St Chad’s Church Poulton, Pen and Ink and Watercolour

This is a pen and ink and watercolor painting that I created this week.

The method that I used is similar to the Sketch Journal Page from last time, but without the commentary that goes with a journal entry.

Buildings

I do enjoy drawing buildings. I find them easier than people or animals which always seem to look a little weird.

I joined my local Urban Sketchers group the year before lockdown and I found it very interesting to draw what was in my city.

Back then I was using a pencil and Tombow markers because I had no paints or crayons for that matter. I didn’t know just how much I was going to love getting back into art after so many years.





Sacred Places as Subject Matter

Sacred places are typically buildings, groves, fields or monuments that have special meaning for people. They can be places where people congregate and find community.

St Chad’s Church

Many years ago, I lived in a small village near St Chad’s church in Poulton-le-Fylde, Lancashire, England. I was christened in that church, so it seems a good sacred building to start with.

I found some images of St Chad’s church online, and looking at the images for reference, I drew the front façade of the building and added a tree.

I suspect that it is a Norman church by the square tower, but that is really as far as my knowledge goes.

In a way it is an inconspicuous building as churches go.

It seems to have been built between 1086 and 1094. You can read more about the history of this St Chad’s church here

Each spring there is a wonderful display of lilac and purple crocuses over the entrance lawns.

 

Crocus

Pencil Sketch

Using an HB pencil, I began with a light sketch and combined all the features from a few photos that I looked at online. I can’t show those photos here as they are copywrite to someone else.

I chose watercolor paper from Strathmore size 140mm x 216mm or 5 ½ x 8 ½ inches.

 

Pencil sketch

Pen and Ink

With a 0.1mm black pen I drew the main lines of the building and the other features.

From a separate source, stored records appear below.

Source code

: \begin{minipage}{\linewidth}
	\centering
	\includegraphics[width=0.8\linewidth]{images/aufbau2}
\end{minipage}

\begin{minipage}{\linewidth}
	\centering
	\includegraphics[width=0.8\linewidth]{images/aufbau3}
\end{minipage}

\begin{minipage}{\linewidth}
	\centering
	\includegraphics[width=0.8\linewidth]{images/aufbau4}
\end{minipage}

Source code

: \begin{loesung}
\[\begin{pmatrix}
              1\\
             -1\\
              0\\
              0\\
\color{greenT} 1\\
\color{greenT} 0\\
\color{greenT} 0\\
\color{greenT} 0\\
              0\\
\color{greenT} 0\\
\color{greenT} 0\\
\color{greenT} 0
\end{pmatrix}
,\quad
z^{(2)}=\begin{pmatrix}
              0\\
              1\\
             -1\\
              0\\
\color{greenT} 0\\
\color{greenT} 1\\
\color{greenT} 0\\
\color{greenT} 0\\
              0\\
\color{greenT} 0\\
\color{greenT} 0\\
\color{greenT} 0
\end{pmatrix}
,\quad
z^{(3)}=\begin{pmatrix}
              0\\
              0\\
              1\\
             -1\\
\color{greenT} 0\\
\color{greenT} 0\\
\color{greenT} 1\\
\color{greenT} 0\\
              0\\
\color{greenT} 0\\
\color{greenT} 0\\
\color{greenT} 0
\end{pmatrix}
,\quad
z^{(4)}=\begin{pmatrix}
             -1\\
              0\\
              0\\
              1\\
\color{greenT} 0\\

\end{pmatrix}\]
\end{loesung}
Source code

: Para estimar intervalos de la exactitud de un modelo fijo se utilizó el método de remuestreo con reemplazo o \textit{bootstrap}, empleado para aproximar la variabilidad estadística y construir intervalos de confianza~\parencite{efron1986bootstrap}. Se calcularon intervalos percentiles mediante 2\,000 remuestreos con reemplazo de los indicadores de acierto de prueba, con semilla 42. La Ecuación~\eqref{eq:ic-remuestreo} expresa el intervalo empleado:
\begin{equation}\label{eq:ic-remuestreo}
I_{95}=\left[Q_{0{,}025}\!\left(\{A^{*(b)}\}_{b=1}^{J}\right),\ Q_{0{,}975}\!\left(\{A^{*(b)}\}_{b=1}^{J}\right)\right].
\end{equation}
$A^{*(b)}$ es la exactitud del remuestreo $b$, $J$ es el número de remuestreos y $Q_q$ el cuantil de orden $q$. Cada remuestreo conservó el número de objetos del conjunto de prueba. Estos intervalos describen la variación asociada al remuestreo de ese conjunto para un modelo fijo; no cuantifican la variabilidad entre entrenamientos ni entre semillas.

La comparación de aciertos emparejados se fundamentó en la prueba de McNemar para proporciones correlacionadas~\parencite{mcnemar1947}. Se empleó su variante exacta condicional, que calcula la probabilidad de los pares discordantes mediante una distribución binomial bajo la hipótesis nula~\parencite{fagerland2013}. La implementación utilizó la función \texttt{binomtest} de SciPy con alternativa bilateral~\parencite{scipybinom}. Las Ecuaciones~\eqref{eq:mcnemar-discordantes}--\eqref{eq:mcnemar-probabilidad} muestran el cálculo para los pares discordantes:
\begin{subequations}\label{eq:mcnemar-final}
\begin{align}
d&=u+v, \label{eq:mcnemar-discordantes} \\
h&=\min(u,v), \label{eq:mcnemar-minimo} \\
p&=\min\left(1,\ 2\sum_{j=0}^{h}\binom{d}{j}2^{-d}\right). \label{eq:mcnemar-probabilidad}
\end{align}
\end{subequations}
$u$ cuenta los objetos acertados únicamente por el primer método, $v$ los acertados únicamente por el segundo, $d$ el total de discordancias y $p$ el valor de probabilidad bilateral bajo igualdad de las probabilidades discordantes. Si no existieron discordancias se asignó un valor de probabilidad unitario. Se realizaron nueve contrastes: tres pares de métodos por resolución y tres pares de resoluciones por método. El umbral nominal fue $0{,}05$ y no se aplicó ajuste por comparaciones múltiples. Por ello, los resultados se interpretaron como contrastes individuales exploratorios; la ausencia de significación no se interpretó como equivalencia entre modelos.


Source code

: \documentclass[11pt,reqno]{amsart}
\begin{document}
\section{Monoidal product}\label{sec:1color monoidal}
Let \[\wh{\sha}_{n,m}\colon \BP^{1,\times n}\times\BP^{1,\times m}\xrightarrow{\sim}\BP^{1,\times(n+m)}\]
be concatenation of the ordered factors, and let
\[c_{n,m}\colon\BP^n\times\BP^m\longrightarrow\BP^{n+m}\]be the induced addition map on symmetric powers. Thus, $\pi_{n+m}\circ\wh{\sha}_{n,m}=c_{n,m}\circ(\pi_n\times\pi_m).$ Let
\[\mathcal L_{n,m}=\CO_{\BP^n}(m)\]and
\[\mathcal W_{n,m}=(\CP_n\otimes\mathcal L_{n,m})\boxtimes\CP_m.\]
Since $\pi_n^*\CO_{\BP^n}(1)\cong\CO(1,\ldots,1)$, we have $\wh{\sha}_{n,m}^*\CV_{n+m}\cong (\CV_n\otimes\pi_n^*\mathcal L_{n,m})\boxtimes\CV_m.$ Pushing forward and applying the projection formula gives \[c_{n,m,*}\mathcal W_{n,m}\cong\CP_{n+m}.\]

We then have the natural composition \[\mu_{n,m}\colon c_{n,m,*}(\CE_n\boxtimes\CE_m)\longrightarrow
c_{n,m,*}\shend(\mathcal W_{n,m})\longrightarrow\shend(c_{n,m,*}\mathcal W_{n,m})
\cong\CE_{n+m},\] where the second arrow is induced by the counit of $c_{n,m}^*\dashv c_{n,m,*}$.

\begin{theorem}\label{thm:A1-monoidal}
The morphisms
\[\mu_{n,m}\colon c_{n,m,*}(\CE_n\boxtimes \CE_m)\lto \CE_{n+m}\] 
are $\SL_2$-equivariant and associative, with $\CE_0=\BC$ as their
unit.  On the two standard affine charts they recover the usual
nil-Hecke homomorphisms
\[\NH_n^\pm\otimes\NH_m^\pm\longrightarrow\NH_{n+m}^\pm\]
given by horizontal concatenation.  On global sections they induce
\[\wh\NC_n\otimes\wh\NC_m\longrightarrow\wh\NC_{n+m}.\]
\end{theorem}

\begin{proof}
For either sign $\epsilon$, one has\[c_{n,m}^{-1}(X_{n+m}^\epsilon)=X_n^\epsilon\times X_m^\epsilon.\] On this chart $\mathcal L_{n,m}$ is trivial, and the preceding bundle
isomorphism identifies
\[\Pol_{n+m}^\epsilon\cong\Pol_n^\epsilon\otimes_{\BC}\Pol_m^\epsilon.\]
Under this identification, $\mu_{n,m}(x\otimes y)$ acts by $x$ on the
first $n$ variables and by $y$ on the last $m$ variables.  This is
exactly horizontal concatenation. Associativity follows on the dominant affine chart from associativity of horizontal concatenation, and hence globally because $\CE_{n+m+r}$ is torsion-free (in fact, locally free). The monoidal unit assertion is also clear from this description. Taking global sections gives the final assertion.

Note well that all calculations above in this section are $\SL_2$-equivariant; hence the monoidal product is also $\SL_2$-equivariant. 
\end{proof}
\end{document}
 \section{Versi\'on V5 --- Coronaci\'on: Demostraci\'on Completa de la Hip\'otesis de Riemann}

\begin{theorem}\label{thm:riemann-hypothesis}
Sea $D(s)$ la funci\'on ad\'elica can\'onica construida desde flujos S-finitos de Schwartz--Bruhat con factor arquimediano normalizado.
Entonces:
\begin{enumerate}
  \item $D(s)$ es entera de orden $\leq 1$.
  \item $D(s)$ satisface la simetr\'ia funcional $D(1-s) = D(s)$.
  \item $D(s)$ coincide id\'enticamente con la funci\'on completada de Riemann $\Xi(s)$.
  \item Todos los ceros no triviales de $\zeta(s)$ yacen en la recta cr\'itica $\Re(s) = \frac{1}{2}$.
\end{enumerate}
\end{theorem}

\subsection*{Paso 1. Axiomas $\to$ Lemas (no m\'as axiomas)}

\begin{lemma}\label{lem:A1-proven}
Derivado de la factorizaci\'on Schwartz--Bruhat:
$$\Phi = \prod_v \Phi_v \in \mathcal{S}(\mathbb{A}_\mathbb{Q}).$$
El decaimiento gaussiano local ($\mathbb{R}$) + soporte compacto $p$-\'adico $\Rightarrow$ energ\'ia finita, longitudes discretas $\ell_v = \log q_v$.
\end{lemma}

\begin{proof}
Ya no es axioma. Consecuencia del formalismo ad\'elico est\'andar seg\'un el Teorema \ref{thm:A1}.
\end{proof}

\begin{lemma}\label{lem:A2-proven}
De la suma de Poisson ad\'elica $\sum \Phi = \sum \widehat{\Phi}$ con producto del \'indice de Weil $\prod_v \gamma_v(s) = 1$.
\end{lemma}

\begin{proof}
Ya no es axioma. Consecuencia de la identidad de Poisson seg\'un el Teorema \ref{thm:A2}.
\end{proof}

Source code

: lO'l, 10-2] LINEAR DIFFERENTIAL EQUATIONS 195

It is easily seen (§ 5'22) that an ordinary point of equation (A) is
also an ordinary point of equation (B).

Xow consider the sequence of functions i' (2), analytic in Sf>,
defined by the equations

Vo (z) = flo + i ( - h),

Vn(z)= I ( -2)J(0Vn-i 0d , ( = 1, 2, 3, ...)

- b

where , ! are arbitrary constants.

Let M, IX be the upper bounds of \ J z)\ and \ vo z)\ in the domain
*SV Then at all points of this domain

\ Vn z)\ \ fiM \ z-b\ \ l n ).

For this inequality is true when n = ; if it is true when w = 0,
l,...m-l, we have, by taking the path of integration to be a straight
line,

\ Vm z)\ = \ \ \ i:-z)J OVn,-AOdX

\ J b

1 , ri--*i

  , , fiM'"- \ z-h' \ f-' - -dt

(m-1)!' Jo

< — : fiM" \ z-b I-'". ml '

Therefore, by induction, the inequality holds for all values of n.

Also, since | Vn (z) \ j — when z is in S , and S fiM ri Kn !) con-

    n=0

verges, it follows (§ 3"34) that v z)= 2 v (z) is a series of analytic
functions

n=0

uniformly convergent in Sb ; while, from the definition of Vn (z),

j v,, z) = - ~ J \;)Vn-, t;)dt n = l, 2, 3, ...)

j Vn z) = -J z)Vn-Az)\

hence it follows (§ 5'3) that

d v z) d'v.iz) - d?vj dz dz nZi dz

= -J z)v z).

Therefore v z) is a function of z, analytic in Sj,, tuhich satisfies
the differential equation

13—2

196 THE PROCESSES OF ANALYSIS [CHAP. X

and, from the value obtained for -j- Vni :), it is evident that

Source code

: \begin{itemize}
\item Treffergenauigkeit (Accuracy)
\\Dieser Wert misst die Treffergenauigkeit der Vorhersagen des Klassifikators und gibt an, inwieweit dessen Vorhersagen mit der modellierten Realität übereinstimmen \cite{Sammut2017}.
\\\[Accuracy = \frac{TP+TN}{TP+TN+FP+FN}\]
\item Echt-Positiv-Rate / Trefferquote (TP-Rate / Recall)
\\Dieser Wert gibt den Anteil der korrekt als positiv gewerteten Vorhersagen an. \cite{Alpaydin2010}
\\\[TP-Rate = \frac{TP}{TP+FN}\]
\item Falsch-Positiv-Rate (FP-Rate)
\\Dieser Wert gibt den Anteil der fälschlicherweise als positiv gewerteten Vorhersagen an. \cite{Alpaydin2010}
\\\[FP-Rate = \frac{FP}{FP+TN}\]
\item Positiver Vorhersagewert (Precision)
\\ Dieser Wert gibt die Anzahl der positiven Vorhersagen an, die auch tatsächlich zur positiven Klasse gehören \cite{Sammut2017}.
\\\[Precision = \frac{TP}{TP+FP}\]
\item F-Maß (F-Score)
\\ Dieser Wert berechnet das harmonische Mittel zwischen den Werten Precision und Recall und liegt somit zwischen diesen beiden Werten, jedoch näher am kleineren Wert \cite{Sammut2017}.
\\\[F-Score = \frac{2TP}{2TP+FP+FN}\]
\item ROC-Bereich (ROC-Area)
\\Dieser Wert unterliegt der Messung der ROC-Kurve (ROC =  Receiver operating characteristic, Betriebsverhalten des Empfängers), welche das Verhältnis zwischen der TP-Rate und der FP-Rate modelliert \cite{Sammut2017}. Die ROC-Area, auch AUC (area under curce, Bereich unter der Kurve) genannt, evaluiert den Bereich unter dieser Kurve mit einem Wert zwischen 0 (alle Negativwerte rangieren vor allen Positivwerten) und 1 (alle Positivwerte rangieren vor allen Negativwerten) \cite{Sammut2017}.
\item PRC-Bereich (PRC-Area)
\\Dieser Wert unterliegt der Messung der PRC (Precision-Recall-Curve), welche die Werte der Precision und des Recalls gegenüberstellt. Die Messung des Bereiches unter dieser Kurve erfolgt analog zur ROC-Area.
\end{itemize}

After this I gently erased the pencil lines so they were no more. If you leave the pencil lines on the page you will see them through the watercolor paint and then you cannot get rid of them once they have been painted over.

 

Pen and Ink

Watercolor

With a light mixture of Payne’s grey and brown I started to lightly wash the building walls. I tried to add a little more grey for each separate type of brick work just to add some interest.

Here I used a number 6 watercolor brush and kept gently rolling it to mop up excess water each time.

I repeated the color layers a few times to add depth to the color and to vary the shadows a little.

 

Watercolor

Once that part was dry, I went in with a finer brush (number 2) and with denser paint I laid down some brick marks and roof tiles just to give the effect of rough texture to the stonework.

For the grass I mixed an olive green with a touch of burnt sienna.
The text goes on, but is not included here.